Faster Maven builds in Docker

Faster Maven builds in Docker

Last week, I described different techniques to fasten your Maven builds. Today, I'd like to widen the scope and do the same for Maven builds inside Docker.

Between each run, we change the source code by adding a single blank line; between each section, we remove all built images, including the intermediate ones that are the results of the multi-stage build. The idea is to avoid reusing a previously built image.

Baseline

To compute a helpful baseline, we need a sample project. I created one just for this purpose: it's a relatively small Kotlin project.

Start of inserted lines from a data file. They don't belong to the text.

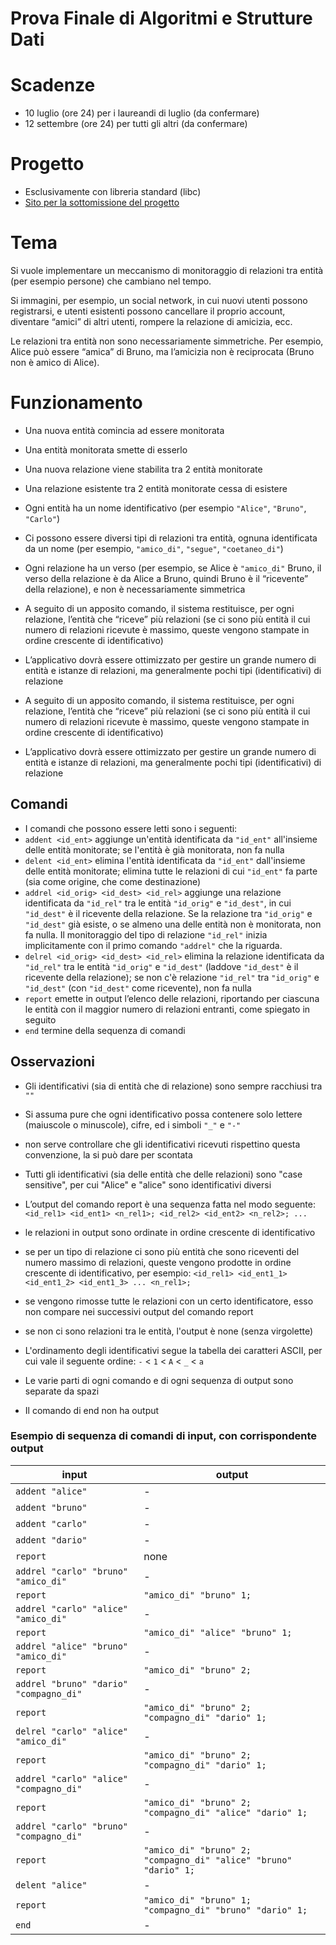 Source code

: Prova Finale di Algoritmi e Strutture Dati
==========================================

# Scadenze
- 10 luglio (ore 24) per i laureandi di luglio (da confermare)
- 12 settembre (ore 24) per tutti gli altri (da confermare)

# Progetto
- Esclusivamente con libreria standard (libc)
- [Sito per la sottomissione del progetto](https://dum-e.deib.polimi.it/)

# Tema
Si vuole implementare un meccanismo di monitoraggio di relazioni tra entità (per esempio persone) che cambiano nel tempo.

Si immagini, per esempio, un social network, in cui nuovi utenti possono registrarsi, e utenti esistenti possono cancellare il proprio account, diventare “amici” di altri utenti, rompere la relazione di amicizia, ecc.

Le relazioni tra entità non sono necessariamente simmetriche. Per esempio, Alice può essere “amica” di Bruno, ma l’amicizia non è reciprocata (Bruno non è amico di Alice).
# Funzionamento
- Una nuova entità comincia ad essere monitorata
- Una entità monitorata smette di esserlo
- Una nuova relazione viene stabilita tra 2 entità monitorate
- Una relazione esistente tra 2 entità monitorate cessa di esistere
- Ogni entità ha un nome identificativo (per esempio `"Alice"`, `"Bruno"`, `"Carlo"`)
- Ci possono essere diversi tipi di relazioni tra entità, ognuna identificata da un nome (per esempio, `"amico_di"`, `"segue"`, `"coetaneo_di"`)
- Ogni relazione ha un verso (per esempio, se Alice è `"amico_di"` Bruno, il verso della relazione è da Alice a Bruno, quindi Bruno è il “ricevente” della relazione), e non è necessariamente simmetrica
- A seguito di un apposito comando, il sistema restituisce, per ogni relazione, l’entità che “riceve” più relazioni (se ci sono più entità il cui numero di relazioni ricevute è massimo, queste vengono stampate in ordine crescente di identificativo)
- L’applicativo dovrà essere ottimizzato per gestire un grande numero di entità e istanze di relazioni, ma generalmente pochi tipi (identificativi) di relazione

- A seguito di un apposito comando, il sistema restituisce, per ogni relazione, l’entità che “riceve” più relazioni (se ci sono più entità il cui numero di relazioni ricevute è massimo, queste vengono stampate in ordine crescente di identificativo)
- L’applicativo dovrà essere ottimizzato per gestire un grande numero di entità e istanze di relazioni, ma generalmente pochi tipi (identificativi) di relazione

## Comandi
- I comandi che possono essere letti sono i seguenti:
- `addent <id_ent>` aggiunge un'entità identificata da `"id_ent"` all'insieme delle entità monitorate; se l'entità è già monitorata, non fa nulla
- `delent <id_ent>` elimina l'entità identificata da `"id_ent"` dall'insieme delle entità monitorate; elimina tutte le relazioni di cui `"id_ent"` fa parte (sia come origine, che come destinazione)
- `addrel <id_orig> <id_dest> <id_rel>` aggiunge una relazione identificata da `"id_rel"` tra le entità `"id_orig"` e `"id_dest"`, in cui `"id_dest"` è il ricevente della relazione. Se la relazione tra `"id_orig"` e `"id_dest"` già esiste, o se almeno una delle entità non è monitorata, non fa nulla. Il monitoraggio del tipo di relazione `"id_rel"` inizia implicitamente con il primo comando `"addrel"` che la riguarda.
- `delrel <id_orig> <id_dest> <id_rel>` elimina la relazione identificata da `"id_rel"` tra le entità `"id_orig"` e `"id_dest"` (laddove `"id_dest"` è il ricevente della relazione); se non c'è relazione `"id_rel"` tra `"id_orig"` e `"id_dest"` (con `"id_dest"` come ricevente), non fa nulla
- `report` emette in output l’elenco delle relazioni, riportando per ciascuna le entità con il maggior numero di relazioni entranti, come spiegato in seguito
- `end` termine della sequenza di comandi

## Osservazioni
- Gli identificativi (sia di entità che di relazione) sono sempre racchiusi tra `""`
- Si assuma pure che ogni identificativo possa contenere solo lettere (maiuscole o minuscole), cifre, ed i simboli `"_"` e `"-"`
- non serve controllare che gli identificativi ricevuti rispettino questa convenzione, la si può dare per scontata
- Tutti gli identificativi (sia delle entità che delle relazioni) sono "case sensitive", per cui "Alice" e "alice" sono identificativi diversi

- L’output del comando report è una sequenza fatta nel modo seguente: `<id_rel1> <id_ent1> <n_rel1>; <id_rel2> <id_ent2> <n_rel2>; ...`
- le relazioni in output sono ordinate in ordine crescente di identificativo
- se per un tipo di relazione ci sono più entità che sono riceventi del numero massimo di relazioni, queste vengono prodotte in ordine crescente di identificativo, per esempio: `<id_rel1> <id_ent1_1> <id_ent1_2> <id_ent1_3> ... <n_rel1>;`
- se vengono rimosse tutte le relazioni con un certo identificatore, esso non compare nei successivi output del comando report
- se non ci sono relazioni tra le entità, l'output è none (senza virgolette)
- L'ordinamento degli identificativi segue la tabella dei caratteri ASCII, per cui vale il
seguente ordine: `-` < `1` < `A` < `_` < `a`
- Le varie parti di ogni comando e di ogni sequenza di output sono separate da spazi
- Il comando di end non ha output

### Esempio di sequenza di comandi di input, con corrispondente output
| input | output |
| ----- | ------ |
| `addent "alice"` | - |
| `addent "bruno"` | - |
| `addent "carlo"` | - |
| `addent "dario"` | - |
| `report` | none |
| `addrel "carlo" "bruno" "amico_di"` | - |
| `report` | `"amico_di" "bruno" 1;` |
| `addrel "carlo" "alice" "amico_di"` | - |
| `report` | `"amico_di" "alice" "bruno" 1;` |
| `addrel "alice" "bruno" "amico_di"` | - |
| `report` | `"amico_di" "bruno" 2;` |
| `addrel "bruno" "dario" "compagno_di"`| - |
| `report` | `"amico_di" "bruno" 2; "compagno_di" "dario" 1;` |
| `delrel "carlo" "alice" "amico_di"` | - |
| `report` | `"amico_di" "bruno" 2; "compagno_di" "dario" 1;` |
| `addrel "carlo" "alice" "compagno_di"` | - |
| `report` | `"amico_di" "bruno" 2; "compagno_di" "alice" "dario" 1;` |
| `addrel "carlo" "bruno" "compagno_di"` | - |
| `report` | `"amico_di" "bruno" 2; "compagno_di" "alice" "bruno" "dario" 1;` |
| `delent "alice"` | - |
| `report` | `"amico_di" "bruno" 1; "compagno_di" "bruno" "dario" 1;` |
| `end` | - |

Here's the relevant Dockerfile:

FROM openjdk:11-slim-buster as build                         #1

COPY .mvn .mvn                                               #2
COPY mvnw .                                                  #2
COPY pom.xml .                                               #2
COPY src src                                                 #2

RUN ./mvnw -B package                                        #3

FROM openjdk:11-jre-slim-buster                              #4

COPY --from=build target/fast-maven-builds-1.0.jar .         #5

EXPOSE 8080

ENTRYPOINT ["java", "-jar", "fast-maven-builds-1.0.jar"]     #6
  1. Start from a JDK image for the packaging step
  2. Add required resources
  3. Create the JAR
  4. Start from a JRE for image creation step
  5. Copy the JAR from the previous step
  6. Set the entry point

Let's execute the build:

time DOCKER_BUILDKIT=0 docker build -t fast-maven:1.0 .      #1
  1. Forget the environment variable for now, as I'll explain in the next section

Here are the results of the five runs:

* 0.36s user 0.53s system 0% cpu 1:53.06 total
* 0.36s user 0.56s system 0% cpu 1:52.50 total
* 0.35s user 0.55s system 0% cpu 1:56.92 total
* 0.36s user 0.56s system 0% cpu 2:04.55 total
* 0.38s user 0.61s system 0% cpu 2:04.68 total

Buildkit for the win

The last command line used the DOCKER_BUILDKIT environment variable. It's the way to tell Docker to use the legacy engine. If you didn't update Docker for some time, it's the engine that you're using. Nowadays, BuildKit has superseded it and is the new default.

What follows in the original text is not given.